Dataset entries
- Opening Delimiter -

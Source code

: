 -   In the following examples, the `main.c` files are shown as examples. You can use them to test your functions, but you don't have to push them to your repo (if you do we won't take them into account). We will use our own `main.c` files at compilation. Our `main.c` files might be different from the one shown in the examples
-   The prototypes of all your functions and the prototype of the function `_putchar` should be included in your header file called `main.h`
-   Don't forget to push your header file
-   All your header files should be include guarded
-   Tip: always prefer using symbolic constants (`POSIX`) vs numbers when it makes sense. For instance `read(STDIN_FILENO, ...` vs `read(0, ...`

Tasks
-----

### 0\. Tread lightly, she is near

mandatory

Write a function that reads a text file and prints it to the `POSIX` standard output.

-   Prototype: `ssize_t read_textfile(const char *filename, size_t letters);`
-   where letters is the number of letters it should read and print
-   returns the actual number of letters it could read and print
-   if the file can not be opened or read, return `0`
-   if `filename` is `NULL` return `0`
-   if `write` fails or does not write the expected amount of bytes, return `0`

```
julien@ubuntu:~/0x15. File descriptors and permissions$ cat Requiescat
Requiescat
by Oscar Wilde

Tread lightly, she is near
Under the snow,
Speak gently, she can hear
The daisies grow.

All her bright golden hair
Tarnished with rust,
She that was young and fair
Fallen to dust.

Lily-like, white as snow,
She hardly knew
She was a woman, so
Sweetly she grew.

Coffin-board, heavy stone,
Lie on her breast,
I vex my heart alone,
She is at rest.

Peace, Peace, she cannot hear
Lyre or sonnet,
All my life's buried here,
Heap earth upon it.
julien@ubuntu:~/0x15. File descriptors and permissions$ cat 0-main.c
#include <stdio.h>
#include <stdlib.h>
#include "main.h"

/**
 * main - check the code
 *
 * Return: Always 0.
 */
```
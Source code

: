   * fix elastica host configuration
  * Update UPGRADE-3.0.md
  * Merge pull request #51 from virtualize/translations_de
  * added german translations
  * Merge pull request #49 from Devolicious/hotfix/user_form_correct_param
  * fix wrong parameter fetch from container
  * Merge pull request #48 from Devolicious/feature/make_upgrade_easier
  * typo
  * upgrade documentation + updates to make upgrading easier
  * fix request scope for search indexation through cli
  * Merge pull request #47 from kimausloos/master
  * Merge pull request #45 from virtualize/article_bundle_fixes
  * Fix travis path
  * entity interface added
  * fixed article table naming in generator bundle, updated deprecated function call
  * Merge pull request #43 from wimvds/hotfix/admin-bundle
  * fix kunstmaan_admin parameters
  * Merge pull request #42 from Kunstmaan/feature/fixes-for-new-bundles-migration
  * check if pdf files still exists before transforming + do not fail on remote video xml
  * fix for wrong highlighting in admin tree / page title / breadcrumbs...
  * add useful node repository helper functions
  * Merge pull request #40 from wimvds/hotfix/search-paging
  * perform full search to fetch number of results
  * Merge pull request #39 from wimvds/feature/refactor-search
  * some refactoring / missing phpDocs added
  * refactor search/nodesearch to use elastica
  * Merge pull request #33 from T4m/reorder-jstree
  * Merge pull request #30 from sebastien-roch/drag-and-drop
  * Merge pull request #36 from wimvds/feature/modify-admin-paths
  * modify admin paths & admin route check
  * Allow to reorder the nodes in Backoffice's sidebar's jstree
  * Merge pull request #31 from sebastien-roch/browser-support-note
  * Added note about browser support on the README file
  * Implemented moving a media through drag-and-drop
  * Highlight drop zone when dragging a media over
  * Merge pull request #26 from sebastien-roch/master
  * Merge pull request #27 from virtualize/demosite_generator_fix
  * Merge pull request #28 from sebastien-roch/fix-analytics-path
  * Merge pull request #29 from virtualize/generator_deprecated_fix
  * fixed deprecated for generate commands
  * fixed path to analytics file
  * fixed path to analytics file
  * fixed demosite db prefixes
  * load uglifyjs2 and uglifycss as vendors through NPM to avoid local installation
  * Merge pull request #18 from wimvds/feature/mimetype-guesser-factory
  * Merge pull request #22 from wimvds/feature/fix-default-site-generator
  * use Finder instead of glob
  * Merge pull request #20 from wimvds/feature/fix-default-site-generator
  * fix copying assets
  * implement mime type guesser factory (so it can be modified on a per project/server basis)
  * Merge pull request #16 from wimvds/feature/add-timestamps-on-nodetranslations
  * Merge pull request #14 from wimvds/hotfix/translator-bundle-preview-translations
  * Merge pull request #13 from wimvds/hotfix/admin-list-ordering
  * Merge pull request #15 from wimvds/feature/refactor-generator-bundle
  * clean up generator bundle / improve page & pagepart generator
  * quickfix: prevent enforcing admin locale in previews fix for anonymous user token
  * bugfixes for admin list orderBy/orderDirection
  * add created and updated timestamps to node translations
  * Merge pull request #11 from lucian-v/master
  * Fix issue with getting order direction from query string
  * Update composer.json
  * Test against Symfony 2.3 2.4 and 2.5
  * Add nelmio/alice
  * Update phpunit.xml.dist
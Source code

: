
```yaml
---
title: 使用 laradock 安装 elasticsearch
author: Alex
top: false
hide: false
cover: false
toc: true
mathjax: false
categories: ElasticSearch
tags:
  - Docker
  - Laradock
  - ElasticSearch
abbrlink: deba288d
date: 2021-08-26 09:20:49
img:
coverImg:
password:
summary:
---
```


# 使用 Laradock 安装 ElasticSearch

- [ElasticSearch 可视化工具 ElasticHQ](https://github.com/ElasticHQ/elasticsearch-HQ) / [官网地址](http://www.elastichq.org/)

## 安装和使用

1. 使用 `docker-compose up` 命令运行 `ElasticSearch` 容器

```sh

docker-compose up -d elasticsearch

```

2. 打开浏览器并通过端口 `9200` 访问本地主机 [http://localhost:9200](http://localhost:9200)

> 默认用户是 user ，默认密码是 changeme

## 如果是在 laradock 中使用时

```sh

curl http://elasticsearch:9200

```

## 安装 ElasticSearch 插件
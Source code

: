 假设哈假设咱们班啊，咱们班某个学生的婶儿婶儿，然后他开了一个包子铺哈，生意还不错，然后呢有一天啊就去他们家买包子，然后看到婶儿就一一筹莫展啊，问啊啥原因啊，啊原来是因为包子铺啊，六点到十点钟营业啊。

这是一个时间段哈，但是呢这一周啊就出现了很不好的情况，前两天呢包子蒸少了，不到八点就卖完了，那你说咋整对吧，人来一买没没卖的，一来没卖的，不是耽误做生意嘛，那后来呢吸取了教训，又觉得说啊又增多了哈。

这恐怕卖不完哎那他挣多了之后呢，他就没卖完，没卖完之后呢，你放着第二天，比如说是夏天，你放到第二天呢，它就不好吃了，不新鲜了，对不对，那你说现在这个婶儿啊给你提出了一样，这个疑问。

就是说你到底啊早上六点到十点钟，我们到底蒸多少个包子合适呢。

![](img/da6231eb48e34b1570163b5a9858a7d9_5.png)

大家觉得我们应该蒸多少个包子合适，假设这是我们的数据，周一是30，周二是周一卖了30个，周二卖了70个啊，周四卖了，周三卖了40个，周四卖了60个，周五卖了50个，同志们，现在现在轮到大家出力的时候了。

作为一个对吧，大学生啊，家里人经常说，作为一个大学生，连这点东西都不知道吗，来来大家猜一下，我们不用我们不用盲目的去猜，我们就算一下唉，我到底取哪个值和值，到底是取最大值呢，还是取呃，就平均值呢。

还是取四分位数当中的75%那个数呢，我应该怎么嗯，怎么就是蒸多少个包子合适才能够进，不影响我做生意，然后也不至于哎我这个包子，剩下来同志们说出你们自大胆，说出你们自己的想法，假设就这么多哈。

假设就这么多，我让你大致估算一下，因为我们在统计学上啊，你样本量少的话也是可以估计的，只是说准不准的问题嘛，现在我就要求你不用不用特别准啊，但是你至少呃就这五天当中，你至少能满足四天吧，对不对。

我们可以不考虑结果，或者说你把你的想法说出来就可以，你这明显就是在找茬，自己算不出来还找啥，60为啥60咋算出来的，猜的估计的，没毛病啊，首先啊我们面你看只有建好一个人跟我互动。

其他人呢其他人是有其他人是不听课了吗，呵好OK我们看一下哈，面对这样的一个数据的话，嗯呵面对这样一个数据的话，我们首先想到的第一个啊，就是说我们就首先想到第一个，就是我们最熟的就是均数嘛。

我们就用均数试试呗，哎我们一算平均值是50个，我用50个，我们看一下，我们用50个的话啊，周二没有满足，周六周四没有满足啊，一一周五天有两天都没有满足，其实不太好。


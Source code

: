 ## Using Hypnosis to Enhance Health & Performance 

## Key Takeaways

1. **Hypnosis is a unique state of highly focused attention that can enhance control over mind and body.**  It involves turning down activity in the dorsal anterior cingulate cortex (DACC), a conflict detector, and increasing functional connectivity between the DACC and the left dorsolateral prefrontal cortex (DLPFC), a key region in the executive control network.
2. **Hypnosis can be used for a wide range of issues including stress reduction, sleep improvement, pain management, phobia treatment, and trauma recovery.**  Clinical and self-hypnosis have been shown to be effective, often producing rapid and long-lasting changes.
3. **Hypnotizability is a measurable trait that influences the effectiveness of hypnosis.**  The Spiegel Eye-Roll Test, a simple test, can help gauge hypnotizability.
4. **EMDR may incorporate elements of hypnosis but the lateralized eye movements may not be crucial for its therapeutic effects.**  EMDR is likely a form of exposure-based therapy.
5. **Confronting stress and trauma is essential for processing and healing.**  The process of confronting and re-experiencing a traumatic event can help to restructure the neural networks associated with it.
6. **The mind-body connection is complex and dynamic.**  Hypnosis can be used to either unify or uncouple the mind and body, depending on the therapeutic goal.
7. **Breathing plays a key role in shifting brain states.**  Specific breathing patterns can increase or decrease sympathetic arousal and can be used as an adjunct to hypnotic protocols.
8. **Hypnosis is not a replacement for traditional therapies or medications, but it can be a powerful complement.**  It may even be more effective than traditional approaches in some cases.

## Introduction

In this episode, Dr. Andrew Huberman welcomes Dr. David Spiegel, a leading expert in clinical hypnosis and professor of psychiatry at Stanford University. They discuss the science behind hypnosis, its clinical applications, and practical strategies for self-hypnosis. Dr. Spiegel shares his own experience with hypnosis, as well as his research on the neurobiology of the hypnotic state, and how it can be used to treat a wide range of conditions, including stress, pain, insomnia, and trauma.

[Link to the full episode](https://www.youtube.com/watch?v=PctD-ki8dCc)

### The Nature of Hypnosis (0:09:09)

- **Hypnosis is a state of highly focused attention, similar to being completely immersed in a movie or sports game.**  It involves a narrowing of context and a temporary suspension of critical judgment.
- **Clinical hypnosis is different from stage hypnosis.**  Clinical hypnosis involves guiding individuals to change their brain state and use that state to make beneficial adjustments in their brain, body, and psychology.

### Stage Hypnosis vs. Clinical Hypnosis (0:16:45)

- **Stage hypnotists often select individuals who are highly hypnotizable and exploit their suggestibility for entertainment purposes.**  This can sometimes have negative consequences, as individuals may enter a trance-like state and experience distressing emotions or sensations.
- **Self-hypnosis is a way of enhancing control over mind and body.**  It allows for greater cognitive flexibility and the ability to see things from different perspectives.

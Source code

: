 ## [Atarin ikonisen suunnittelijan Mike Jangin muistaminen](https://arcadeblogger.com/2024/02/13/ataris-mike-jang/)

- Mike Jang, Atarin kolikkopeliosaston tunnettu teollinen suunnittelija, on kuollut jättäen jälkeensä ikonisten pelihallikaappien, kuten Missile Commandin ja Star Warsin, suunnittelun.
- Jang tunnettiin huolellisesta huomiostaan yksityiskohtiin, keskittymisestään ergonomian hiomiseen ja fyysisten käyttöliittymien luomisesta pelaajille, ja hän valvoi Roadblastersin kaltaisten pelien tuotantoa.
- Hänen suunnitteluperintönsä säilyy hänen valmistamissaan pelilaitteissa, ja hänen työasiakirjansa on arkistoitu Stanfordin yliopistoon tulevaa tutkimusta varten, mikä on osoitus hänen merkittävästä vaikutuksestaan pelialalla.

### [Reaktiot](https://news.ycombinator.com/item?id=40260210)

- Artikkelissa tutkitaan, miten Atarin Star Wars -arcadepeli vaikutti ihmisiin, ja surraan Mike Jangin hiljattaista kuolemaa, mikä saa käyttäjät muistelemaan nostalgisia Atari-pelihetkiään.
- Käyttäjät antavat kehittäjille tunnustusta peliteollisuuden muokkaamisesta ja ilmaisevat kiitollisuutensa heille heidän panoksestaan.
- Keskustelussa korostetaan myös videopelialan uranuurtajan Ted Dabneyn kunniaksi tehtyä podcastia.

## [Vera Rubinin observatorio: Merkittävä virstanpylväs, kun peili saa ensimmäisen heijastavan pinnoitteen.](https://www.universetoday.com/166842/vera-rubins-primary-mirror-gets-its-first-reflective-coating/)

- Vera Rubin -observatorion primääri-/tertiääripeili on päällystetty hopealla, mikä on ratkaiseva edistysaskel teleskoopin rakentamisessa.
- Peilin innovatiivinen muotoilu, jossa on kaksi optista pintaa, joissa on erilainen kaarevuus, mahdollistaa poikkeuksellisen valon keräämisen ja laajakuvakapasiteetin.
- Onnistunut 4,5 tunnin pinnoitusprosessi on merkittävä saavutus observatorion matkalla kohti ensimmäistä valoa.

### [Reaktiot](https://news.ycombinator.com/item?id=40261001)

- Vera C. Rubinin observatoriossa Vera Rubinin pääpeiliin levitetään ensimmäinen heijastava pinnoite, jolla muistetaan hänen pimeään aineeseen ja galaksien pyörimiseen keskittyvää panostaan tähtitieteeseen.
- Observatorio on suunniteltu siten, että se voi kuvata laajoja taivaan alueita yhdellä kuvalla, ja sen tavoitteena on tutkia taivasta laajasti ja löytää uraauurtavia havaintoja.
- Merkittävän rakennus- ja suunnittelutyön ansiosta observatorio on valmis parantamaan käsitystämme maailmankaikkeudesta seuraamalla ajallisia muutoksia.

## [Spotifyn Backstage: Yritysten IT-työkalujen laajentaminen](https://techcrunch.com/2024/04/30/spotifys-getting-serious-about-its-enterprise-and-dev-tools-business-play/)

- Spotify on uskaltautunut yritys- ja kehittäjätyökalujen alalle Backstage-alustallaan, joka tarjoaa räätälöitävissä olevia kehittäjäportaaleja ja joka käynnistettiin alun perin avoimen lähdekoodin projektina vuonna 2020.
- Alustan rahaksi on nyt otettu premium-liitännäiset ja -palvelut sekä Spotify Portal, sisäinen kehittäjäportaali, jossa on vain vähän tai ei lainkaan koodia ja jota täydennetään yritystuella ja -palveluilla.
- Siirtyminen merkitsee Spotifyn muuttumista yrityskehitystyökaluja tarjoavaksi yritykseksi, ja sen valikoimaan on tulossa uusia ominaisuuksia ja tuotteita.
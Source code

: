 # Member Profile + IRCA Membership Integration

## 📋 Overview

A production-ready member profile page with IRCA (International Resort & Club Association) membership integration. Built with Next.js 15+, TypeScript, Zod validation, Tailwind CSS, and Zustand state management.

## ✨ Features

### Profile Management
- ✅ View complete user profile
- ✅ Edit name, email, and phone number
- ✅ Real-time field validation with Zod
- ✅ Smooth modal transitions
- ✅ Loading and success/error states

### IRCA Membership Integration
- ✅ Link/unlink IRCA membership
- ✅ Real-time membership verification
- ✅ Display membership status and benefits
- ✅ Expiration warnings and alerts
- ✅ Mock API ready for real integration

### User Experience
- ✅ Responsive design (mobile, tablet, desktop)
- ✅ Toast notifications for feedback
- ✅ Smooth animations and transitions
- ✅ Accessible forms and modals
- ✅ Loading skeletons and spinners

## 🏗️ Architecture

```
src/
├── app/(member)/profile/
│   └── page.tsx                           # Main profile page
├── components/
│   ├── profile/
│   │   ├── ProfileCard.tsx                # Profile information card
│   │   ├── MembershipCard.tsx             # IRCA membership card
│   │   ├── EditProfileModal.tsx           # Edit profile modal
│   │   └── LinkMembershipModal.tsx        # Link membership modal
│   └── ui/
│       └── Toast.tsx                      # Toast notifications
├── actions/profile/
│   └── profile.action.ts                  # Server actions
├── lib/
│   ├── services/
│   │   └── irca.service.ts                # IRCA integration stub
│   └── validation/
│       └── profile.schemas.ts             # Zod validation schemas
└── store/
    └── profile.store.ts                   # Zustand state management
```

- Closing Delimiter -

Work order
Above this instruction are the records; retype exactly the lines from the one containing "2.4 and 2.5" up to and including the one containing "这恐怕卖不完哎那他挣多了之后".

Response to this task
  * Test against Symfony 2.3 2.4 and 2.5
  * Add nelmio/alice
  * Update phpunit.xml.dist
Source code

:
```yaml
---
title: 使用 laradock 安装 elasticsearch
author: Alex
top: false
hide: false
cover: false
toc: true
mathjax: false
categories: ElasticSearch
tags:
  - Docker
  - Laradock
  - ElasticSearch
abbrlink: deba288d
date: 2021-08-26 09:20:49
img:
coverImg:
password:
summary:
---
```


# 使用 Laradock 安装 ElasticSearch

- [ElasticSearch 可视化工具 ElasticHQ](https://github.com/ElasticHQ/elasticsearch-HQ) / [官网地址](http://www.elastichq.org/)

## 安装和使用

1. 使用 `docker-compose up` 命令运行 `ElasticSearch` 容器

```sh

docker-compose up -d elasticsearch

```

2. 打开浏览器并通过端口 `9200` 访问本地主机 [http://localhost:9200](http://localhost:9200)

> 默认用户是 user ，默认密码是 changeme

## 如果是在 laradock 中使用时

```sh

curl http://elasticsearch:9200

```

## 安装 ElasticSearch 插件
Source code

: 假设哈假设咱们班啊，咱们班某个学生的婶儿婶儿，然后他开了一个包子铺哈，生意还不错，然后呢有一天啊就去他们家买包子，然后看到婶儿就一一筹莫展啊，问啊啥原因啊，啊原来是因为包子铺啊，六点到十点钟营业啊。

这是一个时间段哈，但是呢这一周啊就出现了很不好的情况，前两天呢包子蒸少了，不到八点就卖完了，那你说咋整对吧，人来一买没没卖的，一来没卖的，不是耽误做生意嘛，那后来呢吸取了教训，又觉得说啊又增多了哈。

这恐怕卖不完哎那他挣多了之后呢，他就没卖完，没卖完之后呢，你放着第二天，比如说是夏天，你放到第二天呢，它就不好吃了，不新鲜了，对不对，那你说现在这个婶儿啊给你提出了一样，这个疑问。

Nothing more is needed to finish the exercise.